#### TASK ITEM:
Copy all of the data below without altering a single line.

── SUPPLIED DATA ──

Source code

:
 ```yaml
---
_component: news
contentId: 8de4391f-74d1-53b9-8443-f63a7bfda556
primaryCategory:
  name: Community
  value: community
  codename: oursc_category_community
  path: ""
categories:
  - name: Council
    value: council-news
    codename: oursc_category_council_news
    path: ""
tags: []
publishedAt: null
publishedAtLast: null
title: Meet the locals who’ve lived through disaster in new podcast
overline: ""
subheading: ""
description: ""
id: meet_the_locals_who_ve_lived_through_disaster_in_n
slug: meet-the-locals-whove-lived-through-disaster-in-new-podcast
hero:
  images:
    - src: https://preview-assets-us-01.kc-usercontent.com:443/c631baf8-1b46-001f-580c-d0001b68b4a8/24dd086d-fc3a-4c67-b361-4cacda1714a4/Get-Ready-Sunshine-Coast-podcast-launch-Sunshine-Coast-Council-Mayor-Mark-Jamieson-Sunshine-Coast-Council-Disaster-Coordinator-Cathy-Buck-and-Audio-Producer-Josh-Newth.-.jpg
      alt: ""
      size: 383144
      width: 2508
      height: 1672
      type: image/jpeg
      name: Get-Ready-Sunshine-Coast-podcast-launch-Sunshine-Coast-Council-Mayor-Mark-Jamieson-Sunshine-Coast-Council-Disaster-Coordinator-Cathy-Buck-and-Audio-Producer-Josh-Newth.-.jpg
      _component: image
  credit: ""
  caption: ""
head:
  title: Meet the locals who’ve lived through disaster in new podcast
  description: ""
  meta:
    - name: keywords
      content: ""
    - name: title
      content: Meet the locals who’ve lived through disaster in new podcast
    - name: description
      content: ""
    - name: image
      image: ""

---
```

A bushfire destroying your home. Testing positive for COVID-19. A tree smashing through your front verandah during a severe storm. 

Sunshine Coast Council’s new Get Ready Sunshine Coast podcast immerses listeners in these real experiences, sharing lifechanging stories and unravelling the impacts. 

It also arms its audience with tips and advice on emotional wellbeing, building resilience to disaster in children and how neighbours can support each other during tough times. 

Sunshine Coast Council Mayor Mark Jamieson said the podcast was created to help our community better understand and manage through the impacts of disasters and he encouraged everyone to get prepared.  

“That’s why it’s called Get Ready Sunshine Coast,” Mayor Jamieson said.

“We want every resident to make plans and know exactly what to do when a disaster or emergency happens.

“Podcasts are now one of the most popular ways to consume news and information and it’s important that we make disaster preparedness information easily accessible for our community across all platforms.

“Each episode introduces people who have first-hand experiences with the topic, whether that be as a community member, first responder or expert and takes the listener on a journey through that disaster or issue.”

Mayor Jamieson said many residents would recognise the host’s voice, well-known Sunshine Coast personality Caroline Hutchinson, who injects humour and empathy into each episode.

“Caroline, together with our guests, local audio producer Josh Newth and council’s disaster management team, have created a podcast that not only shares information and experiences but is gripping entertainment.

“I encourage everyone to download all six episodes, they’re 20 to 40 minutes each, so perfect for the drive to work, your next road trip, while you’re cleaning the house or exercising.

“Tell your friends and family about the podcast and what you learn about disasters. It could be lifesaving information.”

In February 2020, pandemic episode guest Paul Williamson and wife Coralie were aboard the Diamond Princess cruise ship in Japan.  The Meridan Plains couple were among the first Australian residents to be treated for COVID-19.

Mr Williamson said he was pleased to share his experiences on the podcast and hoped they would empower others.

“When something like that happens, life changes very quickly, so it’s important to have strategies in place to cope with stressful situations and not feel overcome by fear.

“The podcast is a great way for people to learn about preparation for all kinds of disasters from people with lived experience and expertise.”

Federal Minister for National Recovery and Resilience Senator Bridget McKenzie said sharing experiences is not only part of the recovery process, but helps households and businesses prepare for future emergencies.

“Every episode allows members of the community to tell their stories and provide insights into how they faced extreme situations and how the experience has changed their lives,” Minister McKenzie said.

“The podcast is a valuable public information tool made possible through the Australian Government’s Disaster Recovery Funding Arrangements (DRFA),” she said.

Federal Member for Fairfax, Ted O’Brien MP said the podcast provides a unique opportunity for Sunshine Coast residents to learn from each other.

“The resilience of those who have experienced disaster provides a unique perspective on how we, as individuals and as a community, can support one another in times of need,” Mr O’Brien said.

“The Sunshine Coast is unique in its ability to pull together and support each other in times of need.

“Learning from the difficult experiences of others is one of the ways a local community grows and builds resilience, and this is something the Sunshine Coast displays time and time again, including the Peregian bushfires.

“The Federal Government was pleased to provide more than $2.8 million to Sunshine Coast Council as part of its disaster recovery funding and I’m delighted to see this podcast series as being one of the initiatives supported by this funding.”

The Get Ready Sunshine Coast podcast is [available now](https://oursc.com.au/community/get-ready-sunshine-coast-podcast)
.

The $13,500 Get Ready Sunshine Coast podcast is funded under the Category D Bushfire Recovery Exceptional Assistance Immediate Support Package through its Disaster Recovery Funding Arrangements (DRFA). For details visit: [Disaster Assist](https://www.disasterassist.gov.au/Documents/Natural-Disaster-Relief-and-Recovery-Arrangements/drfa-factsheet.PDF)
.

───

#### SOLUTION TO THE EXERCISE:
Source code

:
 ```yaml
---
_component: news
contentId: 8de4391f-74d1-53b9-8443-f63a7bfda556
primaryCategory:
  name: Community
  value: community
  codename: oursc_category_community
  path: ""
categories:
  - name: Council
    value: council-news
    codename: oursc_category_council_news
    path: ""
tags: []
publishedAt: null
publishedAtLast: null
title: Meet the locals who’ve lived through disaster in new podcast
overline: ""
subheading: ""
description: ""
id: meet_the_locals_who_ve_lived_through_disaster_in_n
slug: meet-the-locals-whove-lived-through-disaster-in-new-podcast
hero:
  images:
    - src: https://preview-assets-us-01.kc-usercontent.com:443/c631baf8-1b46-001f-580c-d0001b68b4a8/24dd086d-fc3a-4c67-b361-4cacda1714a4/Get-Ready-Sunshine-Coast-podcast-launch-Sunshine-Coast-Council-Mayor-Mark-Jamieson-Sunshine-Coast-Council-Disaster-Coordinator-Cathy-Buck-and-Audio-Producer-Josh-Newth.-.jpg
      alt: ""
      size: 383144
      width: 2508
      height: 1672
      type: image/jpeg
      name: Get-Ready-Sunshine-Coast-podcast-launch-Sunshine-Coast-Council-Mayor-Mark-Jamieson-Sunshine-Coast-Council-Disaster-Coordinator-Cathy-Buck-and-Audio-Producer-Josh-Newth.-.jpg
      _component: image
  credit: ""
  caption: ""
head:
  title: Meet the locals who’ve lived through disaster in new podcast
  description: ""
  meta:
    - name: keywords
      content: ""
    - name: title
      content: Meet the locals who’ve lived through disaster in new podcast
    - name: description
      content: ""
    - name: image
      image: ""

---
```

A bushfire destroying your home. Testing positive for COVID-19. A tree smashing through your front verandah during a severe storm. 

Sunshine Coast Council’s new Get Ready Sunshine Coast podcast immerses listeners in these real experiences, sharing lifechanging stories and unravelling the impacts. 

It also arms its audience with tips and advice on emotional wellbeing, building resilience to disaster in children and how neighbours can support each other during tough times. 

Sunshine Coast Council Mayor Mark Jamieson said the podcast was created to help our community better understand and manage through the impacts of disasters and he encouraged everyone to get prepared.  

“That’s why it’s called Get Ready Sunshine Coast,” Mayor Jamieson said.

“We want every resident to make plans and know exactly what to do when a disaster or emergency happens.

“Podcasts are now one of the most popular ways to consume news and information and it’s important that we make disaster preparedness information easily accessible for our community across all platforms.

“Each episode introduces people who have first-hand experiences with the topic, whether that be as a community member, first responder or expert and takes the listener on a journey through that disaster or issue.”

Mayor Jamieson said many residents would recognise the host’s voice, well-known Sunshine Coast personality Caroline Hutchinson, who injects humour and empathy into each episode.

“Caroline, together with our guests, local audio producer Josh Newth and council’s disaster management team, have created a podcast that not only shares information and experiences but is gripping entertainment.

“I encourage everyone to download all six episodes, they’re 20 to 40 minutes each, so perfect for the drive to work, your next road trip, while you’re cleaning the house or exercising.

“Tell your friends and family about the podcast and what you learn about disasters. It could be lifesaving information.”

In February 2020, pandemic episode guest Paul Williamson and wife Coralie were aboard the Diamond Princess cruise ship in Japan.  The Meridan Plains couple were among the first Australian residents to be treated for COVID-19.

Mr Williamson said he was pleased to share his experiences on the podcast and hoped they would empower others.

“When something like that happens, life changes very quickly, so it’s important to have strategies in place to cope with stressful situations and not feel overcome by fear.

“The podcast is a great way for people to learn about preparation for all kinds of disasters from people with lived experience and expertise.”

Federal Minister for National Recovery and Resilience Senator Bridget McKenzie said sharing experiences is not only part of the recovery process, but helps households and businesses prepare for future emergencies.

“Every episode allows members of the community to tell their stories and provide insights into how they faced extreme situations and how the experience has changed their lives,” Minister McKenzie said.

“The podcast is a valuable public information tool made possible through the Australian Government’s Disaster Recovery Funding Arrangements (DRFA),” she said.

Federal Member for Fairfax, Ted O’Brien MP said the podcast provides a unique opportunity for Sunshine Coast residents to learn from each other.

“The resilience of those who have experienced disaster provides a unique perspective on how we, as individuals and as a community, can support one another in times of need,” Mr O’Brien said.

“The Sunshine Coast is unique in its ability to pull together and support each other in times of need.

“Learning from the difficult experiences of others is one of the ways a local community grows and builds resilience, and this is something the Sunshine Coast displays time and time again, including the Peregian bushfires.

“The Federal Government was pleased to provide more than $2.8 million to Sunshine Coast Council as part of its disaster recovery funding and I’m delighted to see this podcast series as being one of the initiatives supported by this funding.”

The Get Ready Sunshine Coast podcast is [available now](https://oursc.com.au/community/get-ready-sunshine-coast-podcast)
.

The $13,500 Get Ready Sunshine Coast podcast is funded under the Category D Bushfire Recovery Exceptional Assistance Immediate Support Package through its Disaster Recovery Funding Arrangements (DRFA). For details visit: [Disaster Assist](https://www.disasterassist.gov.au/Documents/Natural-Disaster-Relief-and-Recovery-Arrangements/drfa-factsheet.PDF)
.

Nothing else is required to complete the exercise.